RadeonSI/RADVドライバーに Smart Access Memory に向けた最適化が行なわれる

Update: 2020/12/08 16:21 JST

AMD GPU のオープンソース OpenGL ドライバー RadeonSI に、Smart Access Memory / Resizeable PCI BAR に向けた最適化パッチが投稿された。
ac,radeonsi: optimizations for Smart Access Memory (all VRAM visible) (!7951) · Merge Requests · Mesa / mesa · GitLab

パッチを投稿した AMD の Marek Olšák 氏は、CPU から一度に GPU VRAM へのアクセスが可能な (CPU から見えている) 状態を Smart Access Memory としている。
既に各メディア、テクニカルライターへの AMD による説明から、PCI Express の仕様に存在する Resizeable PCI BAR を利用したものという話が出ていたが、それは Linux環境においても同様で、Smart Access Memory 自体は Resizeable PCI BAR 以上に特別なことはしていないと捉えてよさそうだ。

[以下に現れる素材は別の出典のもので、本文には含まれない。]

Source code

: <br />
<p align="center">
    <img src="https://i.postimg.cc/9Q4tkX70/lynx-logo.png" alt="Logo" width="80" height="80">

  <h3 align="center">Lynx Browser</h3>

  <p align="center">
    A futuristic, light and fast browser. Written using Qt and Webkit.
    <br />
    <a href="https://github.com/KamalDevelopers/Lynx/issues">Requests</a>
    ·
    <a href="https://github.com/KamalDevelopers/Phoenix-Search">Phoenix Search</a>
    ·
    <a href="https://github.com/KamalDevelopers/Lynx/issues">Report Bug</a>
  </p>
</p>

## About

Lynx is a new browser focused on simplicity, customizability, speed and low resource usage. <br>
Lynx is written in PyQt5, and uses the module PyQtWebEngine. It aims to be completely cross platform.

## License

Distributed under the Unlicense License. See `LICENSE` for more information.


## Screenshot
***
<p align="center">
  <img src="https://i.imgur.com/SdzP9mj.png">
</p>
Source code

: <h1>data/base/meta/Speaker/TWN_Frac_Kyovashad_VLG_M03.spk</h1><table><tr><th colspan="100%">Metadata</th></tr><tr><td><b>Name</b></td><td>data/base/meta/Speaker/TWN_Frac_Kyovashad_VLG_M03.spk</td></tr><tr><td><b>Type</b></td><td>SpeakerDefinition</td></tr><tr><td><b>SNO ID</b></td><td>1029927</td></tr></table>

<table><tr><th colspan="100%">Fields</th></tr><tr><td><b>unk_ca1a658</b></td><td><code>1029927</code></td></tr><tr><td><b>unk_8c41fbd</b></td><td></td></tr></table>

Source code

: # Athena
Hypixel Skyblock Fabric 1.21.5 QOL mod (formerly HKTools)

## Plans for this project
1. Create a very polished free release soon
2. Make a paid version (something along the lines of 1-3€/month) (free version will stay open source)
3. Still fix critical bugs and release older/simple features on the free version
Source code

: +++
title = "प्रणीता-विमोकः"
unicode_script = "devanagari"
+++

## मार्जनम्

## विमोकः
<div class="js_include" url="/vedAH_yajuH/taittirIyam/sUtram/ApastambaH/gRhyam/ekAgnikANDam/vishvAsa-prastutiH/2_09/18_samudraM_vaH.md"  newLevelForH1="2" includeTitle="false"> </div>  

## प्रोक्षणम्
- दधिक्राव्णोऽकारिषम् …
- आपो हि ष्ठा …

今回 RadeonSI ドライバーには、一度に最大 256MB までしかアクセスできない状況を想定した、バッファを確保するコードを Smart Access Memory / Resizeable PCI BAR が有効な場合はスキップするといった最適化が行なわれている。

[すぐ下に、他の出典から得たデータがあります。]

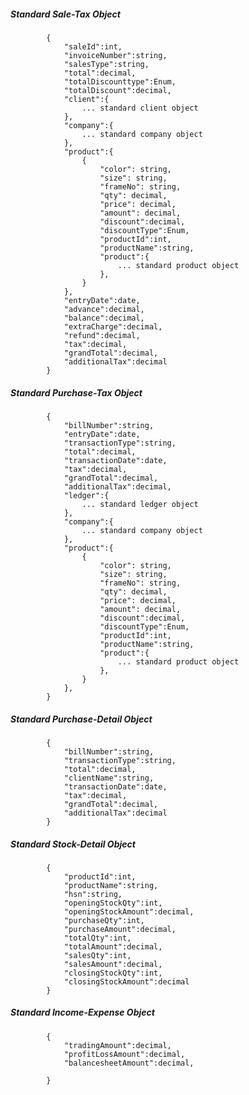 ##### Standard Sale-Tax Object
			{
				"saleId":int,
				"invoiceNumber":string,
				"salesType":string,
				"total":decimal,
				"totalDiscounttype":Enum,
				"totalDiscount":decimal,
				"client":{
					... standard client object
				},
				"company":{
					... standard company object
				},
				"product":{
					{
						"color": string,
						"size": string,
						"frameNo": string,
						"qty": decimal,
						"price": decimal,
						"amount": decimal,
						"discount":decimal,
						"discountType":Enum,
						"productId":int,
						"productName":string,
						"product":{
							... standard product object
						},
					}
				},
				"entryDate":date,
				"advance":decimal,
				"balance":decimal,
				"extraCharge":decimal,
				"refund":decimal,
				"tax":decimal,
				"grandTotal":decimal,
				"additionalTax":decimal
            }
##### Standard Purchase-Tax Object
			{
				"billNumber":string,
				"entryDate":date,
				"transactionType":string,
				"total":decimal,
				"transactionDate":date,
				"tax":decimal,
				"grandTotal":decimal,
				"additionalTax":decimal,
				"ledger":{
					... standard ledger object
				},
				"company":{
					... standard company object
				},
				"product":{
					{
						"color": string,
						"size": string,
						"frameNo": string,
						"qty": decimal,
						"price": decimal,
						"amount": decimal,
						"discount":decimal,
						"discountType":Enum,
						"productId":int,
						"productName":string,
						"product":{
							... standard product object
						},
					}
				},
            }

##### Standard Purchase-Detail Object
			{
				"billNumber":string,
				"transactionType":string,
				"total":decimal,
				"clientName":string,
				"transactionDate":date,
				"tax":decimal,
				"grandTotal":decimal,
				"additionalTax":decimal
            }
			
##### Standard Stock-Detail Object
			{
				"productId":int,
				"productName":string,
				"hsn":string,
				"openingStockQty":int,
				"openingStockAmount":decimal,
				"purchaseQty":int,
				"purchaseAmount":decimal,
				"totalQty":int,
				"totalAmount":decimal,
				"salesQty":int,
				"salesAmount":decimal,
				"closingStockQty":int,
				"closingStockAmount":decimal
            }

##### Standard Income-Expense Object
			{
				"tradingAmount":decimal,
				"profitLossAmount":decimal,
				"balancesheetAmount":decimal,
				
            }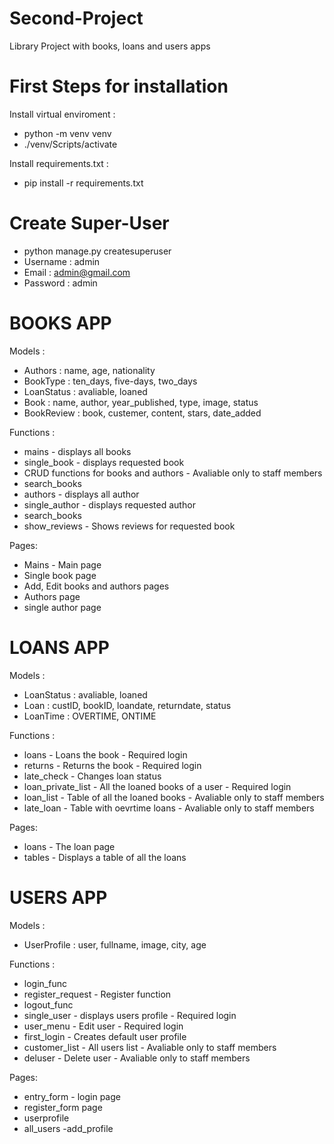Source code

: # Second-Project
Library Project with books, loans and users apps

# First Steps for installation 

 Install virtual enviroment : 
- python -m venv venv 
- ./venv/Scripts/activate

 Install requirements.txt : 
- pip install -r requirements.txt

# Create Super-User
- python manage.py createsuperuser
- Username : admin
- Email : admin@gmail.com
- Password : admin

# BOOKS APP

Models : 
- Authors : name, age, nationality
- BookType : ten_days, five-days, two_days
- LoanStatus : avaliable, loaned
- Book : name, author, year_published, type, image, status
- BookReview : book, custemer, content, stars, date_added

Functions : 
- mains - displays all books
- single_book - displays requested book
- CRUD functions for books and authors - Avaliable only to staff members
- search_books
- authors - displays all author
- single_author - displays requested author
- search_books  
- show_reviews - Shows reviews for requested book

Pages:
- Mains - Main page
- Single book page
- Add, Edit books and authors pages
- Authors page
- single author page


# LOANS APP

Models : 
- LoanStatus : avaliable, loaned
- Loan : custID, bookID, loandate, returndate, status
- LoanTime : OVERTIME, ONTIME 

Functions : 
- loans - Loans the book - Required login
- returns - Returns the book - Required login
- late_check - Changes loan status
- loan_private_list - All the loaned books of a user - Required login
- loan_list - Table of all the loaned books - Avaliable only to staff members
- late_loan - Table with oevrtime loans - Avaliable only to staff members

Pages:
- loans - The loan page
- tables - Displays a table of all the loans


# USERS APP

Models : 
- UserProfile : user, fullname, image, city, age

Functions : 
- login_func 
- register_request - Register function
- logout_func 
- single_user - displays users profile - Required login
- user_menu - Edit user - Required login
- first_login - Creates default user profile
- customer_list - All users list - Avaliable only to staff members
- deluser - Delete user - Avaliable only to staff members

Pages:
- entry_form - login page
- register_form page
- userprofile
- all_users
-add_profile




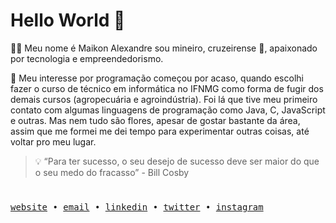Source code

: # Hello World   👋


👨‍💻 Meu nome é Maikon Alexandre sou mineiro, cruzeirense 💙, apaixonado por tecnologia e empreendedorismo.

📗 Meu interesse por programação começou por acaso, quando escolhi fazer o curso de técnico em informática no IFNMG como forma de fugir dos demais cursos (agropecuária e agroindústria). Foi lá que tive meu primeiro contato com algumas linguagens de programação como Java, C, JavaScript e outras. Mas nem tudo são flores, apesar de gostar bastante da área, assim que me formei me dei tempo para experimentar outras coisas, até voltar pro meu lugar.

> 💡 “Para ter sucesso, o seu desejo de sucesso deve ser maior do que o seu medo do fracasso” - Bill Cosby
#

<div>
  <samp>
    <a href='https://maikonalexandre.com.br/'>website</a> •
    <a href='mailto:maikonalexandre574@gmail.com'>email</a> •
    <a href='https://www.linkedin.com/in/maikon-alexandre'>linkedin</a> •
    <a href='https://twitter.com/maikonalx'>twitter</a> •
    <a href='https://www.instagram.com/maikon.alx/'>instagram</a>
  </samp>
</div>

以前検証を行なった時は、Vulkan API を用いるソフトウェアのみを試したが、OpenGL API でもある程度の効果はあるのだろう。
一連のパッチがメインラインに組み込まれた時は再度検証するつもりだが、やっぱり Linux でも動作する OpenGLベンチマークというのは少なかったりする。

(追記 2020/12/08)

RADV (Vulkan) ドライバーにも同様の最適化パッチが投稿された。
radv: Use VRAM for CS & upload buffer if all VRAM is CPU-visible. (!7979) · Merge Requests · Mesa / mesa · GitLab

RADV の開発者である Bas Nieuwenhuizen 氏は検証も行なっており、Basemark では +3%、SotTR (Shadow of the Tomb Raider) では +1fps (0-4%) の性能向上を確認できたとコメントしている。